MONTFORT, São Luís Maria Grignion de, Tratado Da Verdadeira Devoção à Santíssima Virgem, Rio De Janeiro: Vozes, 28º edição.

Segundo Fábio Santos, Sodalício de Vida Cristã, “sempre devemos confiar em Nossa Senhora. Ela nos chama a percorrer a nossa vida em oração, meditando os mistérios de Nosso Senhor Jesus Cristo, rezando com nossas famílias, com nossos grupos, com as pessoas idosas e os mais necessitados. Como não reconhecer o belíssimo exemplo do Terço dos Homens? Lembremos das aparições que Maria fez e nas quais pedia-nos que rezássemos o Terço. Como dizer não à nossa Mãe do Céu? Agora nos perguntemos: é importante falar com a nossa Mãe? Eu acho que é muito importante. Todos os dias? O que o seu coração de filho lhe diz? Uma coisa é certa: se for rezar, faça-o por amor e com amor. Assim, você encontrará o Verdadeiro Amor”.

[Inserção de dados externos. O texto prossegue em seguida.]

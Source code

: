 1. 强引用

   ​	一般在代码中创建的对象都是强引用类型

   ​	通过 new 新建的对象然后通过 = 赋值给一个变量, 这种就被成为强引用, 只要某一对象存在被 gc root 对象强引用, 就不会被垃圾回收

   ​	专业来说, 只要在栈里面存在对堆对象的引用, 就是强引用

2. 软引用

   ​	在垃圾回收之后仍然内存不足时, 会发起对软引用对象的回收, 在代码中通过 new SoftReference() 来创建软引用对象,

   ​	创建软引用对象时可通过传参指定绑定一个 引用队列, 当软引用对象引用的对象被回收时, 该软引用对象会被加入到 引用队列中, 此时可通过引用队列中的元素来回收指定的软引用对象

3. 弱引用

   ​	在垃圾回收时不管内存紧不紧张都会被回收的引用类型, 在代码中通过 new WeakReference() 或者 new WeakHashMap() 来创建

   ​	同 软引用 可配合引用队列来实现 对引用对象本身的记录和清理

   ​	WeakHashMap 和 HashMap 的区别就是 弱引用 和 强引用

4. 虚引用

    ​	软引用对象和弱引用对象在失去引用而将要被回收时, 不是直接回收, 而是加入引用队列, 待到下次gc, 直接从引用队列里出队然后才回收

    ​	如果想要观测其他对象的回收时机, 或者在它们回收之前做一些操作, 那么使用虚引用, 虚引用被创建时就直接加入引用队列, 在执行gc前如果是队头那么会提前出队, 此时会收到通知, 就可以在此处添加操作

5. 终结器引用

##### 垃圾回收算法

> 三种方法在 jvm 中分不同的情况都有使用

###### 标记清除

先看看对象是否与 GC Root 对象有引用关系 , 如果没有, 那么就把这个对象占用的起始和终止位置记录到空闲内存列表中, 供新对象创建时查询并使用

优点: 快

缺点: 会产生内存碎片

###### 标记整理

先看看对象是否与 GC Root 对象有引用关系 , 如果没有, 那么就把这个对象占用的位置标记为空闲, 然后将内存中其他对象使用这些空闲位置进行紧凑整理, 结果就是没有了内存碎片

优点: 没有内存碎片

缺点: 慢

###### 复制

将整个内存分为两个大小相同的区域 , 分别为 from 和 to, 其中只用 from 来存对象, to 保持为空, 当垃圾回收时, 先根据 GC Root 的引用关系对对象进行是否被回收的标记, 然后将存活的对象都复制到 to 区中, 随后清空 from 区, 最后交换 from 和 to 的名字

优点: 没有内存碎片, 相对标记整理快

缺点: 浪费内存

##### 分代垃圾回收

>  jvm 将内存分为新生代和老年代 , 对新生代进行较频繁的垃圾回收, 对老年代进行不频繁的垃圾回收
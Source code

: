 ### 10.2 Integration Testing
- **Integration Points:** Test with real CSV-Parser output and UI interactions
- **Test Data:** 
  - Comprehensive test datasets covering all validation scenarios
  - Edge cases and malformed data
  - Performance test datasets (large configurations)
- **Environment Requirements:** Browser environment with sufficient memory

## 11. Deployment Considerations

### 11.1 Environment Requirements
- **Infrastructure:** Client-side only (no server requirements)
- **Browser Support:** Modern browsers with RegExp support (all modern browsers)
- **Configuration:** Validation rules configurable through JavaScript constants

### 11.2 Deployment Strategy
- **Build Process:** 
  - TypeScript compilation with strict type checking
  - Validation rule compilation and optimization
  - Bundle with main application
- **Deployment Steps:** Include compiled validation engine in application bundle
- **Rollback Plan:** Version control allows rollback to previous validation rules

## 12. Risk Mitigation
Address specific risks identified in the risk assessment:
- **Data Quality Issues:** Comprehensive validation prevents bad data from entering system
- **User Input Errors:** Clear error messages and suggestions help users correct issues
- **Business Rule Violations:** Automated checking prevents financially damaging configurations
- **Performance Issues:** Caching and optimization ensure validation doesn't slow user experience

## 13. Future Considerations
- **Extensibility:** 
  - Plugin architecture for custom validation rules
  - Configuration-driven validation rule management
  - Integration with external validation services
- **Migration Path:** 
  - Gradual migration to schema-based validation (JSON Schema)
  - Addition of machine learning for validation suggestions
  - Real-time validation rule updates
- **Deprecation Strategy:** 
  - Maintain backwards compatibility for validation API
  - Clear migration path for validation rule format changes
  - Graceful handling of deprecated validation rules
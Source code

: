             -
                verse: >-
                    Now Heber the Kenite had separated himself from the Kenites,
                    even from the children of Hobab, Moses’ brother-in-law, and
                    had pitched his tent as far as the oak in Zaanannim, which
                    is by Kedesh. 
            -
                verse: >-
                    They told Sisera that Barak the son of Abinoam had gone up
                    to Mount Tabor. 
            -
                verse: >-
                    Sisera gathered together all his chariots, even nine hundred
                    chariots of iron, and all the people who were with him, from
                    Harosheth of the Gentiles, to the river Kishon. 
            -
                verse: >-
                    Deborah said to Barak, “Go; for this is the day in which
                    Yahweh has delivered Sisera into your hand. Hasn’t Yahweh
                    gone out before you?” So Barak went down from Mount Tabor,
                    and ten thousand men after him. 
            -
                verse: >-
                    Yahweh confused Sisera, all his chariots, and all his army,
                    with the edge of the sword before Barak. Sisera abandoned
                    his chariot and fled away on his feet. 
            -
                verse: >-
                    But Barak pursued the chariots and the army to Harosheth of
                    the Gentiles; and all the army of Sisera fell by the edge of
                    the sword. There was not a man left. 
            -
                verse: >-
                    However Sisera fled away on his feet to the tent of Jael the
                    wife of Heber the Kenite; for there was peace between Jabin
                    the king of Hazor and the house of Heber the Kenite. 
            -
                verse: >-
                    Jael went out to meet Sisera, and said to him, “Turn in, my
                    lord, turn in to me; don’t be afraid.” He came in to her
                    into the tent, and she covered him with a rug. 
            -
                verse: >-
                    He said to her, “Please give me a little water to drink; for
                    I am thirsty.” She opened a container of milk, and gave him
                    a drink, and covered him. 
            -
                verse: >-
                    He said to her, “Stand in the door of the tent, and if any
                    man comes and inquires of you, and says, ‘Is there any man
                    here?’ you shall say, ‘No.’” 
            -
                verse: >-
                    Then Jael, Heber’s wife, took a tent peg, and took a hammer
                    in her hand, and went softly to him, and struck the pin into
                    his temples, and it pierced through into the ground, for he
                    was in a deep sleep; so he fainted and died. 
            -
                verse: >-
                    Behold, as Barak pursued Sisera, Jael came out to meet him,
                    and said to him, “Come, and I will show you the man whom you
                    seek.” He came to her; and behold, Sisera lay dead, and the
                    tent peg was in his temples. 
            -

Lembre-se de que não basta carregar o Rosário no pescoço, no bolso ou na bolsa para ganhar a indulgência parcial. Ele deve ser usado na oração, para nos aproximar mais de Deus na própria vida. No entanto, é válido — segundo o Beato Paulo VI estabeleceu em sua Constituição Apostólica Indulgentiarum Doctrina (Doutrina das indulgências, Norma 17) — que “aos fiéis que utilizam religiosamente um objeto de piedade (crucifixo, cruz, terço, escapulário, medalha), validamente abençoado por um padre, concede-se indulgência parcial”.

Nossa Senhora do Rosário, rogai por nós!

Fontes: Monfort Associação Cultural, Canção Nova, A12.